:: Material to process ::
▼

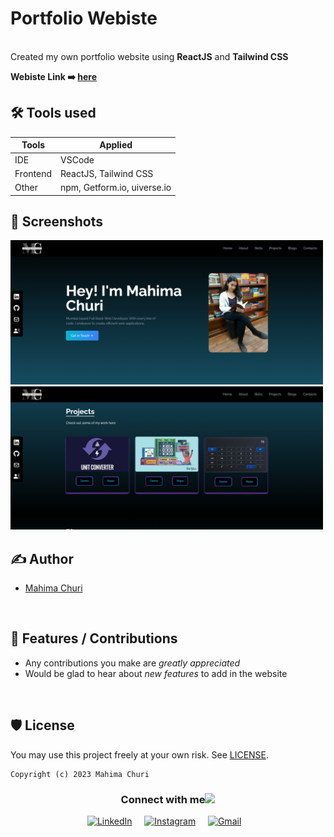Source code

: # Portfolio Webiste
<br>Created my own portfolio website using <b>ReactJS</b> and <b> Tailwind CSS </b>

<b> Webiste Link ➡️ [here](unrivaled-cajeta-1ebcbd.netlify.app/)</b>


## 🛠 Tools used
| Tools             |Applied                                                              |
| ----------------- | ------------------------------------------------------------------ |
| IDE | VSCode |
| Frontend | ReactJS, Tailwind CSS|
| Other | npm, Getform.io, uiverse.io|



## 👀 Screenshots
<div>
<img src ="src/assets/Screenshot 2023-04-15 111208.png" width="500px">
<img src ="src/assets/2.png" width="500px">
</div>

## ✍ Author

- [Mahima Churi](https://github.com/Mahitej28)

<br>

## 📌 Features / Contributions
 - Any contributions you make are *greatly appreciated*
 - Would be glad to hear about *new features* to add in the website

<br>


## 🛡 License

You may use this project freely at your own risk. See [LICENSE](https://choosealicense.com/licenses/mit/).

    Copyright (c) 2023 Mahima Churi



<div align="center">
<h3> Connect with me<a href="https://gifyu.com/image/Zy2f"><img src="https://github.com/milaan9/milaan9/blob/main/Handshake.gif" width="50px"></a>
</h3> 
<p align="center">
    <a href="https://www.linkedin.com/in/mahimachuri" target="_blank"><img alt="LinkedIn" width="25px" src="https://cdn-icons-png.flaticon.com/512/3536/3536505.png"></a> &nbsp&nbsp&nbsp
    <a href="https://www.instagram.com/infoelegant10" target="_blank"><img alt="Instagram" width="25px" src="https://cdn-icons-png.flaticon.com/512/1384/1384063.png"></a> &nbsp&nbsp&nbsp
     <a href="mailto:mahimachuri.28@gmail.com" target="_blank"><img alt="Gmail" width="40px" height="30px" src="https://github.com/TheDudeThatCode/TheDudeThatCode/blob/master/Assets/Gmail.svg"></a>&nbsp&nbsp&nbsp
   </p>
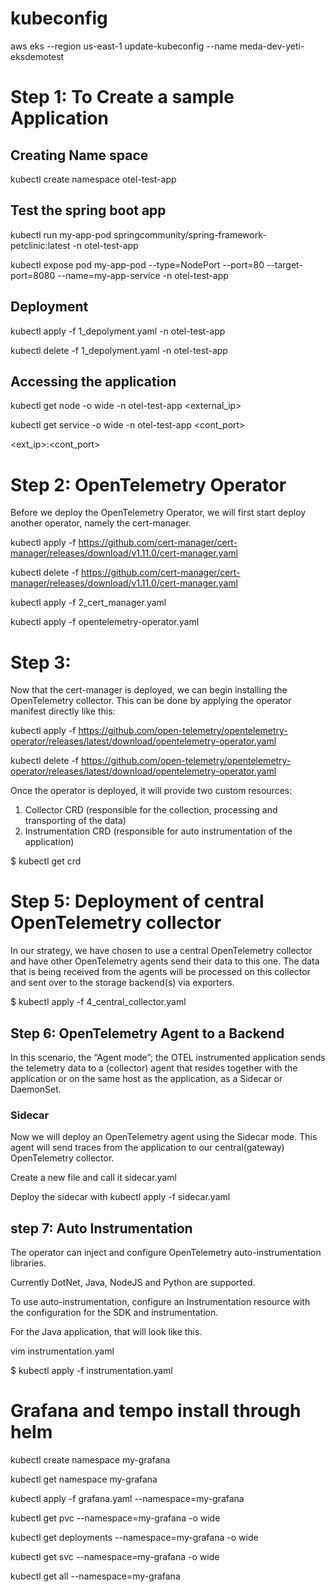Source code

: # kubeconfig

aws eks --region us-east-1 update-kubeconfig --name meda-dev-yeti-eksdemotest


# Step 1: To Create a sample Application

## Creating Name space

kubectl create namespace otel-test-app

## Test the spring boot app

kubectl run my-app-pod springcommunity/spring-framework-petclinic:latest -n otel-test-app

kubectl expose pod my-app-pod --type=NodePort --port=80 --target-port=8080 --name=my-app-service -n otel-test-app


## Deployment

kubectl apply -f 1_depolyment.yaml -n otel-test-app

kubectl delete -f 1_depolyment.yaml -n otel-test-app


## Accessing the application

kubectl get node -o wide  -n otel-test-app  <external_ip>

kubectl get service -o wide -n otel-test-app  <cont_port>

 <ext_ip>:<cont_port>

# Step 2: OpenTelemetry Operator

Before we deploy the OpenTelemetry Operator, we will first start deploy another operator, namely the cert-manager.

kubectl apply -f https://github.com/cert-manager/cert-manager/releases/download/v1.11.0/cert-manager.yaml 

kubectl delete -f https://github.com/cert-manager/cert-manager/releases/download/v1.11.0/cert-manager.yaml 

kubectl apply -f 2_cert_manager.yaml

kubectl apply -f opentelemetry-operator.yaml


# Step 3:  
  
Now that the cert-manager is deployed, we can begin installing the OpenTelemetry collector. This can be done by applying the operator manifest directly like this:

kubectl apply -f https://github.com/open-telemetry/opentelemetry-operator/releases/latest/download/opentelemetry-operator.yaml

kubectl delete -f https://github.com/open-telemetry/opentelemetry-operator/releases/latest/download/opentelemetry-operator.yaml

Once the operator is deployed, it will provide two custom resources:

1. Collector CRD (responsible for the collection, processing and transporting of the data)
2. Instrumentation CRD (responsible for auto instrumentation of the application)

 $ kubectl get crd

# Step 5: Deployment of central OpenTelemetry collector

In our strategy, we have chosen to use a central OpenTelemetry collector and have other OpenTelemetry agents send their data to this one. The data that is being received from the agents will be processed on this collector and sent over to the storage backend(s) via exporters.



 $ kubectl apply -f 4_central_collector.yaml


## Step 6: OpenTelemetry Agent to a Backend

In this scenario, the “Agent mode”; the OTEL instrumented application sends the telemetry data to a (collector) agent that resides together with the application or on the same host as the application, as a Sidecar or DaemonSet.

### Sidecar
Now we will deploy an OpenTelemetry agent using the Sidecar mode. This agent will send traces from the application to our central(gateway) OpenTelemetry collector.

Create a new file and call it sidecar.yaml

Deploy the sidecar with kubectl apply -f sidecar.yaml


## step 7: Auto Instrumentation
The operator can inject and configure OpenTelemetry auto-instrumentation libraries.

Currently DotNet, Java, NodeJS and Python are supported.

To use auto-instrumentation, configure an Instrumentation resource with the configuration for the SDK and instrumentation.

For the Java application, that will look like this.

vim instrumentation.yaml

 $ kubectl apply -f instrumentation.yaml

# Grafana and tempo install through helm

kubectl create namespace my-grafana

kubectl get namespace my-grafana

kubectl apply -f grafana.yaml --namespace=my-grafana

kubectl get pvc --namespace=my-grafana -o wide


kubectl get deployments --namespace=my-grafana -o wide


kubectl get svc --namespace=my-grafana -o wide

kubectl get all --namespace=my-grafana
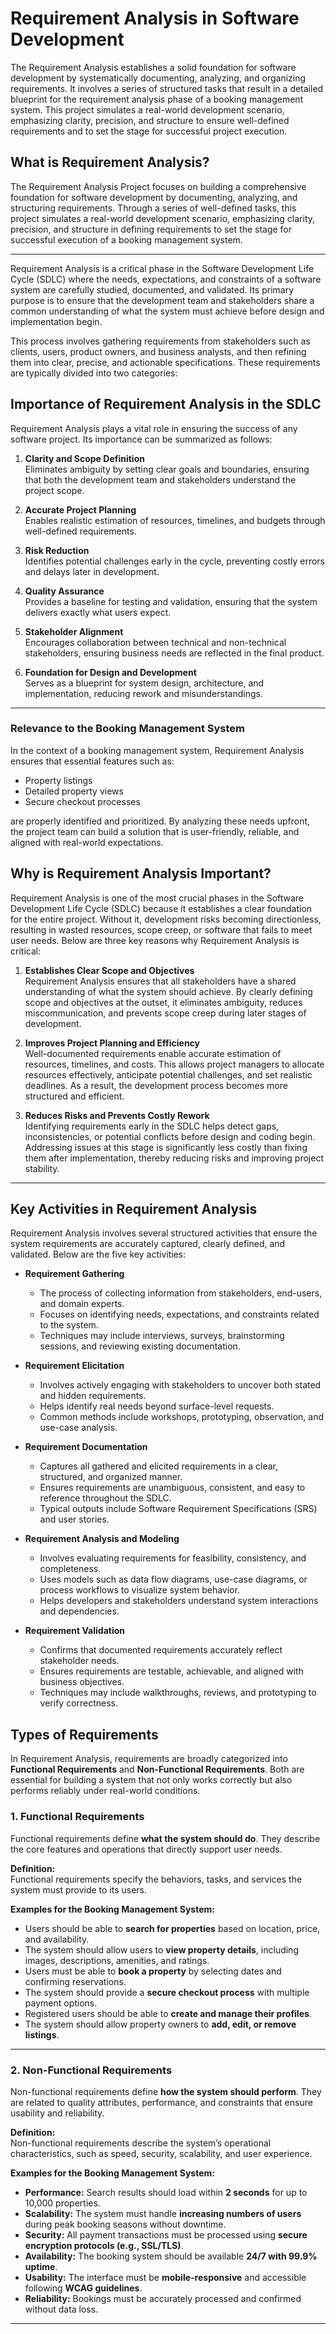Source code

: # Requirement Analysis in Software Development
The Requirement Analysis establishes a solid foundation for software development by systematically documenting, analyzing, and organizing requirements. It involves a series of structured tasks that result in a detailed blueprint for the requirement analysis phase of a booking management system. This project simulates a real-world development scenario, emphasizing clarity, precision, and structure to ensure well-defined requirements and to set the stage for successful project execution.

## What is Requirement Analysis?  
The Requirement Analysis Project focuses on building a comprehensive foundation for software development by documenting, analyzing, and structuring requirements. Through a series of well-defined tasks, this project simulates a real-world development scenario, emphasizing clarity, precision, and structure in defining requirements to set the stage for successful execution of a booking management system.  

---
Requirement Analysis is a critical phase in the Software Development Life Cycle (SDLC) where the needs, expectations, and constraints of a software system are carefully studied, documented, and validated. Its primary purpose is to ensure that the development team and stakeholders share a common understanding of what the system must achieve before design and implementation begin.  

This process involves gathering requirements from stakeholders such as clients, users, product owners, and business analysts, and then refining them into clear, precise, and actionable specifications. These requirements are typically divided into two categories:  



## Importance of Requirement Analysis in the SDLC  

Requirement Analysis plays a vital role in ensuring the success of any software project. Its importance can be summarized as follows:  

1. **Clarity and Scope Definition**  
   Eliminates ambiguity by setting clear goals and boundaries, ensuring that both the development team and stakeholders understand the project scope.  

2. **Accurate Project Planning**  
   Enables realistic estimation of resources, timelines, and budgets through well-defined requirements.  

3. **Risk Reduction**  
   Identifies potential challenges early in the cycle, preventing costly errors and delays later in development.  

4. **Quality Assurance**  
   Provides a baseline for testing and validation, ensuring that the system delivers exactly what users expect.  

5. **Stakeholder Alignment**  
   Encourages collaboration between technical and non-technical stakeholders, ensuring business needs are reflected in the final product.  

6. **Foundation for Design and Development**  
   Serves as a blueprint for system design, architecture, and implementation, reducing rework and misunderstandings.  

---

### Relevance to the Booking Management System  

In the context of a booking management system, Requirement Analysis ensures that essential features such as:  

- Property listings  
- Detailed property views  
- Secure checkout processes  

are properly identified and prioritized. By analyzing these needs upfront, the project team can build a solution that is user-friendly, reliable, and aligned with real-world expectations.  

## Why is Requirement Analysis Important?  

Requirement Analysis is one of the most crucial phases in the Software Development Life Cycle (SDLC) because it establishes a clear foundation for the entire project. Without it, development risks becoming directionless, resulting in wasted resources, scope creep, or software that fails to meet user needs. Below are three key reasons why Requirement Analysis is critical:  

1. **Establishes Clear Scope and Objectives**  
   Requirement Analysis ensures that all stakeholders have a shared understanding of what the system should achieve. By clearly defining scope and objectives at the outset, it eliminates ambiguity, reduces miscommunication, and prevents scope creep during later stages of development.  

2. **Improves Project Planning and Efficiency**  
   Well-documented requirements enable accurate estimation of resources, timelines, and costs. This allows project managers to allocate resources effectively, anticipate potential challenges, and set realistic deadlines. As a result, the development process becomes more structured and efficient.  

3. **Reduces Risks and Prevents Costly Rework**  
   Identifying requirements early in the SDLC helps detect gaps, inconsistencies, or potential conflicts before design and coding begin. Addressing issues at this stage is significantly less costly than fixing them after implementation, thereby reducing risks and improving project stability.    

---


## Key Activities in Requirement Analysis  

Requirement Analysis involves several structured activities that ensure the system requirements are accurately captured, clearly defined, and validated. Below are the five key activities:  

- **Requirement Gathering**  
  - The process of collecting information from stakeholders, end-users, and domain experts.  
  - Focuses on identifying needs, expectations, and constraints related to the system.  
  - Techniques may include interviews, surveys, brainstorming sessions, and reviewing existing documentation.  

- **Requirement Elicitation**  
  - Involves actively engaging with stakeholders to uncover both stated and hidden requirements.  
  - Helps identify real needs beyond surface-level requests.  
  - Common methods include workshops, prototyping, observation, and use-case analysis.  

- **Requirement Documentation**  
  - Captures all gathered and elicited requirements in a clear, structured, and organized manner.  
  - Ensures requirements are unambiguous, consistent, and easy to reference throughout the SDLC.  
  - Typical outputs include Software Requirement Specifications (SRS) and user stories.  

- **Requirement Analysis and Modeling**  
  - Involves evaluating requirements for feasibility, consistency, and completeness.  
  - Uses models such as data flow diagrams, use-case diagrams, or process workflows to visualize system behavior.  
  - Helps developers and stakeholders understand system interactions and dependencies.  

- **Requirement Validation**  
  - Confirms that documented requirements accurately reflect stakeholder needs.  
  - Ensures requirements are testable, achievable, and aligned with business objectives.  
  - Techniques may include walkthroughs, reviews, and prototyping to verify correctness.  

## Types of Requirements  

In Requirement Analysis, requirements are broadly categorized into **Functional Requirements** and **Non-Functional Requirements**. Both are essential for building a system that not only works correctly but also performs reliably under real-world conditions.  

### 1. Functional Requirements  
Functional requirements define **what the system should do**. They describe the core features and operations that directly support user needs.  

**Definition:**  
Functional requirements specify the behaviors, tasks, and services the system must provide to its users.  

**Examples for the Booking Management System:**  
- Users should be able to **search for properties** based on location, price, and availability.  
- The system should allow users to **view property details**, including images, descriptions, amenities, and ratings.  
- Users must be able to **book a property** by selecting dates and confirming reservations.  
- The system should provide a **secure checkout process** with multiple payment options.  
- Registered users should be able to **create and manage their profiles**.  
- The system should allow property owners to **add, edit, or remove listings**.  

---

### 2. Non-Functional Requirements  
Non-functional requirements define **how the system should perform**. They are related to quality attributes, performance, and constraints that ensure usability and reliability.  

**Definition:**  
Non-functional requirements describe the system’s operational characteristics, such as speed, security, scalability, and user experience.  

**Examples for the Booking Management System:**  
- **Performance:** Search results should load within **2 seconds** for up to 10,000 properties.  
- **Scalability:** The system must handle **increasing numbers of users** during peak booking seasons without downtime.  
- **Security:** All payment transactions must be processed using **secure encryption protocols (e.g., SSL/TLS)**.  
- **Availability:** The booking system should be available **24/7 with 99.9% uptime**.  
- **Usability:** The interface must be **mobile-responsive** and accessible following **WCAG guidelines**.  
- **Reliability:** Bookings must be accurately processed and confirmed without data loss.  

---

▲

:: Work required ::
Could you show every line of the material that includes the string "prototyping"?

:: Exercise answer ::
  - Common methods include workshops, prototyping, observation, and use-case analysis.  
  - Techniques may include walkthroughs, reviews, and prototyping to verify correctness.  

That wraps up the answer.